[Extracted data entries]
== == ==

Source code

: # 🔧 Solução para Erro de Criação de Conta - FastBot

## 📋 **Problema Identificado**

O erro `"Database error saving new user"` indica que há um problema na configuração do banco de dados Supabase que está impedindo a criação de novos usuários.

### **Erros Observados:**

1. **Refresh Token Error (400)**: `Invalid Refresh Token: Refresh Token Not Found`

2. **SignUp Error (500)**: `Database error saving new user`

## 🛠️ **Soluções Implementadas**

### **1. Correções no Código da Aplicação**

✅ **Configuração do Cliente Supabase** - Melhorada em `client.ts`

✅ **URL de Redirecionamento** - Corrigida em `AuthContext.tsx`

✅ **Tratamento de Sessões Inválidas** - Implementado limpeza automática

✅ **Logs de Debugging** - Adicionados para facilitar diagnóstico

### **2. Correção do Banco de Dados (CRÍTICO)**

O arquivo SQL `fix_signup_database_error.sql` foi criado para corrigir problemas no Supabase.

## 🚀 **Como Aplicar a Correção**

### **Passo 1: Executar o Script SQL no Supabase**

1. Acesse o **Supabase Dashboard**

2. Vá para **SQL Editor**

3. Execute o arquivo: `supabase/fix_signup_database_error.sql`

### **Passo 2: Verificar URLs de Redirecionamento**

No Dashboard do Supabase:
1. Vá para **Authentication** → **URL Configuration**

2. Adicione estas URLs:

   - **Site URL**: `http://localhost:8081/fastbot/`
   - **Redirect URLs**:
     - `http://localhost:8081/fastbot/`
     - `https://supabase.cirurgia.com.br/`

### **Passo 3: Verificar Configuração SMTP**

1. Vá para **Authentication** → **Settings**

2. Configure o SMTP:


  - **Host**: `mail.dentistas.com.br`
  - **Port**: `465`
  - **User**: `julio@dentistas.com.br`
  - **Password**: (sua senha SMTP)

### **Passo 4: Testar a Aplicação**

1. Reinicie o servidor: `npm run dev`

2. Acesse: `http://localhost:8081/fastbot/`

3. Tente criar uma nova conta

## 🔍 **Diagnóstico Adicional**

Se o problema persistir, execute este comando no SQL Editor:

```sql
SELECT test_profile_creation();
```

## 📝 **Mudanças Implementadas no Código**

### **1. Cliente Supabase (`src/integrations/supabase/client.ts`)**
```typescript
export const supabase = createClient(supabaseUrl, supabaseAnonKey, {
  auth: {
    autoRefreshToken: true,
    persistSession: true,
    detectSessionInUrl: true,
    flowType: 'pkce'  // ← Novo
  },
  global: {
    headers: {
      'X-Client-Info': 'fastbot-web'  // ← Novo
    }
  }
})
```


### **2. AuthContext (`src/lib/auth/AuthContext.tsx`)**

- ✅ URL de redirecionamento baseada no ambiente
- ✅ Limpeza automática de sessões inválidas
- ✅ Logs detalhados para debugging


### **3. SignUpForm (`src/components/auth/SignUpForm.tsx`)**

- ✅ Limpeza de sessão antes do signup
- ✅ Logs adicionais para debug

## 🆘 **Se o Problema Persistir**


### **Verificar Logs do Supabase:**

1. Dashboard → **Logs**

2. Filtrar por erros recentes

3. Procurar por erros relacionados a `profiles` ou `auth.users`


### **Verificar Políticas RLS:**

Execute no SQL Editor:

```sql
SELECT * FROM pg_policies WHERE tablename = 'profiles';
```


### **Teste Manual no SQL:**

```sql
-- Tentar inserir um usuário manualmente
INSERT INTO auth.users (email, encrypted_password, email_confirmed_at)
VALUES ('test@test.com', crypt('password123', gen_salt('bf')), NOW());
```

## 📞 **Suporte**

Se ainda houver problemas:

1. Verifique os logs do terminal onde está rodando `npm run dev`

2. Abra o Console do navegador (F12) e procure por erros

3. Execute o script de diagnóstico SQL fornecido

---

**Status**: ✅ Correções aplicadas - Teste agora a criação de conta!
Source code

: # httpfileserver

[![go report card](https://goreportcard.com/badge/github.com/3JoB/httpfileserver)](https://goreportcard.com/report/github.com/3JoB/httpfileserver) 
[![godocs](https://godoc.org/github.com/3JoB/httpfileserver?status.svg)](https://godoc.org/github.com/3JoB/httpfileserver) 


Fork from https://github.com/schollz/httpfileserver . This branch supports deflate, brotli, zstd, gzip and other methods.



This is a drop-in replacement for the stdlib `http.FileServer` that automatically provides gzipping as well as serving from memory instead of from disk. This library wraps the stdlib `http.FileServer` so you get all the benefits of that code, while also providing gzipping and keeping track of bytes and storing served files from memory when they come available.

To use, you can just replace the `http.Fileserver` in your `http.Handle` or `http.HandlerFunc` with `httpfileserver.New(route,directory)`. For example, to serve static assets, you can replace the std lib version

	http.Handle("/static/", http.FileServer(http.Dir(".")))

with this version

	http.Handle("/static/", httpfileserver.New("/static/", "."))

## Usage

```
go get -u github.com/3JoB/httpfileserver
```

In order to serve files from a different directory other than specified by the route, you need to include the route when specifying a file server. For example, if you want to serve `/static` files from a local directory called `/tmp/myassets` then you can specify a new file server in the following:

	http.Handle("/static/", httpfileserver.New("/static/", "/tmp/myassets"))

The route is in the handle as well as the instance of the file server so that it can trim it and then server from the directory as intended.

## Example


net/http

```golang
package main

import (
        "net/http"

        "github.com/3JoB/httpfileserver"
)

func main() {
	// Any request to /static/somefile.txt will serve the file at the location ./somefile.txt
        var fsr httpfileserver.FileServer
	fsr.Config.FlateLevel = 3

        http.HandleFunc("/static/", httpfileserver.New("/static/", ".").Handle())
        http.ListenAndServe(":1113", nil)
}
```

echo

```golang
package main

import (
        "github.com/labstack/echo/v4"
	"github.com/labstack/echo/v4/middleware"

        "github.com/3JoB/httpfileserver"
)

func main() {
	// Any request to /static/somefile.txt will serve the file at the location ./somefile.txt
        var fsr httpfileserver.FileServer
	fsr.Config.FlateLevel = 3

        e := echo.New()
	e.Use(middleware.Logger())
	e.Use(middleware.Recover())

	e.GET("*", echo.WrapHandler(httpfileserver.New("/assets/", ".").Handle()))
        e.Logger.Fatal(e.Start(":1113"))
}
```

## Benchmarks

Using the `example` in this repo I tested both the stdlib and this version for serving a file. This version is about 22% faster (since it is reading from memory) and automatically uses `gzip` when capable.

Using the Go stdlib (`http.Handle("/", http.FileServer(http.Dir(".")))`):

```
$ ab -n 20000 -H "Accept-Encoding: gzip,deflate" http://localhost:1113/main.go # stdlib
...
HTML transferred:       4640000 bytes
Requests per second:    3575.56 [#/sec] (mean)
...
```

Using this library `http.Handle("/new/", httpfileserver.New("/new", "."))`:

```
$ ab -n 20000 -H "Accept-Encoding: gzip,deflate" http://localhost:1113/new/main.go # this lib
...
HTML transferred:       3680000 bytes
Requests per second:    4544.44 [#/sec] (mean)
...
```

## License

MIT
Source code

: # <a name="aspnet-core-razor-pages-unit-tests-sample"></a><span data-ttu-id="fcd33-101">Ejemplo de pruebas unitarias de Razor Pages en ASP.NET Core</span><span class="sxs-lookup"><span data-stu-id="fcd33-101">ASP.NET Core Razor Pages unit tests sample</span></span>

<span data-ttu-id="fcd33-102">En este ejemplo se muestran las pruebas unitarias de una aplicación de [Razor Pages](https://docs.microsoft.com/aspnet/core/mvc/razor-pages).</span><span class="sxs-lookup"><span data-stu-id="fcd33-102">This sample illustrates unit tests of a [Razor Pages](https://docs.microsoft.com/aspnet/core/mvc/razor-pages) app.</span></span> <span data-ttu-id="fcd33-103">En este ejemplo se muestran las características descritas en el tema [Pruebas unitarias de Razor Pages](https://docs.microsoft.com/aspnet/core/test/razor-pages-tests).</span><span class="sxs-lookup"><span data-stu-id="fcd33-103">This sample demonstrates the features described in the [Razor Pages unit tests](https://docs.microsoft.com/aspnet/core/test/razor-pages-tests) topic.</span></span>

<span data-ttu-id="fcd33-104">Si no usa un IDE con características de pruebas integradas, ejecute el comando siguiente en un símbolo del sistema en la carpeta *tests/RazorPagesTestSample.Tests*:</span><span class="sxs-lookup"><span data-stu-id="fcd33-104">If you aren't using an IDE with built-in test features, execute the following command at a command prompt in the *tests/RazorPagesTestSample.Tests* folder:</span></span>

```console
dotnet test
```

== == ==

■ ACTIVITY ■
Go through the entries and return each line where the word "true" appears.

■ RESPONSE AREA ■
    autoRefreshToken: true,
    persistSession: true,
    detectSessionInUrl: true,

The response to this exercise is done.